**PROBLEM STATEMENT**.
In the data, find each line where the word "label" appears and list that line.
ENTRIES SHOWN section start
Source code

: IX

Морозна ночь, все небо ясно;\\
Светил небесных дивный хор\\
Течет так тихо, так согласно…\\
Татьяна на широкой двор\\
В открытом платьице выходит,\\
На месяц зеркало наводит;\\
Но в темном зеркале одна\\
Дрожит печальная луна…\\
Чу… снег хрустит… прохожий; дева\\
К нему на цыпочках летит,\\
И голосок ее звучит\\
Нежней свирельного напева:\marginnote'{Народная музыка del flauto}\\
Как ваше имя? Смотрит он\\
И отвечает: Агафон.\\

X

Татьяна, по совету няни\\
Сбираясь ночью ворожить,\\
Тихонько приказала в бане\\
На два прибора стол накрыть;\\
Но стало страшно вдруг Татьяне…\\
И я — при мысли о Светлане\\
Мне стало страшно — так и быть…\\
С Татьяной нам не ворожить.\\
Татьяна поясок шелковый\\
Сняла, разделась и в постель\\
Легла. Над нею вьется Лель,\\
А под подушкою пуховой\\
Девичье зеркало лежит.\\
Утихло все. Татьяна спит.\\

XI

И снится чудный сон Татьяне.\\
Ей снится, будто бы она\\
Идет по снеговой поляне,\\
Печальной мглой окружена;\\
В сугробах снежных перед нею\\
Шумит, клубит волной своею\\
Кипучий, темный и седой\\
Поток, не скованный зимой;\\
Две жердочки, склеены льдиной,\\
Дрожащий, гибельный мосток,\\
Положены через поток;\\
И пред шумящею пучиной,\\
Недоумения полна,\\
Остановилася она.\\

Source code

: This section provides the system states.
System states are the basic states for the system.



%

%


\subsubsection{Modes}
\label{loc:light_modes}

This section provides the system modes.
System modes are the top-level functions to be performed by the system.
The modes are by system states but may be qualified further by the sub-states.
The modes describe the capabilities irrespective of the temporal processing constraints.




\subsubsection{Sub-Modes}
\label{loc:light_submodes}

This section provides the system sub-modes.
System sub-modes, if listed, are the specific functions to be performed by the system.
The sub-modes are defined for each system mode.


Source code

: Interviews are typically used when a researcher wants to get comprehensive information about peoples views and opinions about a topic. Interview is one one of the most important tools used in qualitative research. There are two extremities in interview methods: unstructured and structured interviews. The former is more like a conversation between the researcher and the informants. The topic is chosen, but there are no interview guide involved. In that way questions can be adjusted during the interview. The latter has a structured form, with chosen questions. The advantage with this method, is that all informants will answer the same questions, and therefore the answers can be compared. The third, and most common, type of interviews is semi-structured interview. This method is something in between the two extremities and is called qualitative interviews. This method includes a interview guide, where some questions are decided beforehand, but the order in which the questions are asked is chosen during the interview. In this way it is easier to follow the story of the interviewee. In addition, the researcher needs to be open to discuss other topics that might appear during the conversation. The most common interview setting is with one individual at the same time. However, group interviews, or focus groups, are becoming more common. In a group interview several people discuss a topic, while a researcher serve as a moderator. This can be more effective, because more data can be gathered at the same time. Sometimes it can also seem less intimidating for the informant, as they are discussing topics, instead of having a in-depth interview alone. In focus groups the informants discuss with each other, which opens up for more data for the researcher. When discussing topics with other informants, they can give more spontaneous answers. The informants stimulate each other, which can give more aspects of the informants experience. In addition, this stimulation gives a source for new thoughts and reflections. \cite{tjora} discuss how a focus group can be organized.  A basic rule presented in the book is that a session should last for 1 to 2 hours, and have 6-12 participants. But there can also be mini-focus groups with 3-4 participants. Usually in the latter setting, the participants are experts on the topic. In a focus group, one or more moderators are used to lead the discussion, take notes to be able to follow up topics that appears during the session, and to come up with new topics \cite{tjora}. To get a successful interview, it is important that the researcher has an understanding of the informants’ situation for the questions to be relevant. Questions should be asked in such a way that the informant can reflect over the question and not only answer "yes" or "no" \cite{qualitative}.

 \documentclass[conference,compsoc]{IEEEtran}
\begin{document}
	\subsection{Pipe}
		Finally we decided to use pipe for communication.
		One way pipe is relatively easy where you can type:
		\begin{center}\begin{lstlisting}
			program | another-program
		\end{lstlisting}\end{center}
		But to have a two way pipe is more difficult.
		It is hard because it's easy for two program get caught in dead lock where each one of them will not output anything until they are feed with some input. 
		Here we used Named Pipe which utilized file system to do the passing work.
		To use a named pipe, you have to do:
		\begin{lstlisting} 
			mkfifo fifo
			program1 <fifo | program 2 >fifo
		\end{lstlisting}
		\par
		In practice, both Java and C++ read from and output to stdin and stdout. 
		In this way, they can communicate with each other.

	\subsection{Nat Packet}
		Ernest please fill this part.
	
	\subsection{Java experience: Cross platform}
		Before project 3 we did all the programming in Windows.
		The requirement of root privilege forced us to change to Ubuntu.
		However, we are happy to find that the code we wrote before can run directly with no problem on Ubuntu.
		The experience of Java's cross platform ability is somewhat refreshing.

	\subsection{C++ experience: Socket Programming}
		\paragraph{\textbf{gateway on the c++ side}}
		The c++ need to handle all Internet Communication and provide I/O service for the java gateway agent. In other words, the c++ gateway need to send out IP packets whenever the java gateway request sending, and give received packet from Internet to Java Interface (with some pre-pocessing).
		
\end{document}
ENTRIES SHOWN section end
**EXERCISE ANSWER**.
\label{loc:light_modes}
\label{loc:light_submodes}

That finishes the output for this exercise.